## ACTION ITEM
What is needed is an exact copy of the line that contains "- 1993-1997 Taiwan" and of all later lines to the end of the records below, with no other lines.

## MATERIAL FOR THIS EXERCISE
══════

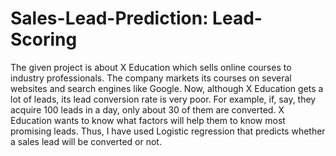 # Sales-Lead-Prediction: Lead-Scoring
The given project is about X Education which sells online courses to industry professionals. The company markets its courses on several websites and search engines like Google. Now, although X Education gets a lot of leads, its lead conversion rate is very poor. For example, if, say, they acquire 100 leads in a day, only about 30 of them are converted.
X Education wants to know what factors will help them to know most promising leads. Thus, I have used Logistic regression that predicts whether a sales lead will be converted or not.


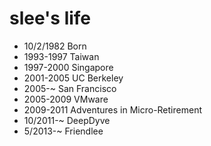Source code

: slee's life
===============

- 10/2/1982 Born
- 1993-1997 Taiwan
- 1997-2000 Singapore
- 2001-2005 UC Berkeley
- 2005-~ San Francisco
- 2005-2009 VMware
- 2009-2011 Adventures in Micro-Retirement
- 10/2011-~ DeepDyve
- 5/2013-~ Friendlee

══════

## OUTPUT OF THE TASK
- 1993-1997 Taiwan
- 1997-2000 Singapore
- 2001-2005 UC Berkeley
- 2005-~ San Francisco
- 2005-2009 VMware
- 2009-2011 Adventures in Micro-Retirement
- 10/2011-~ DeepDyve
- 5/2013-~ Friendlee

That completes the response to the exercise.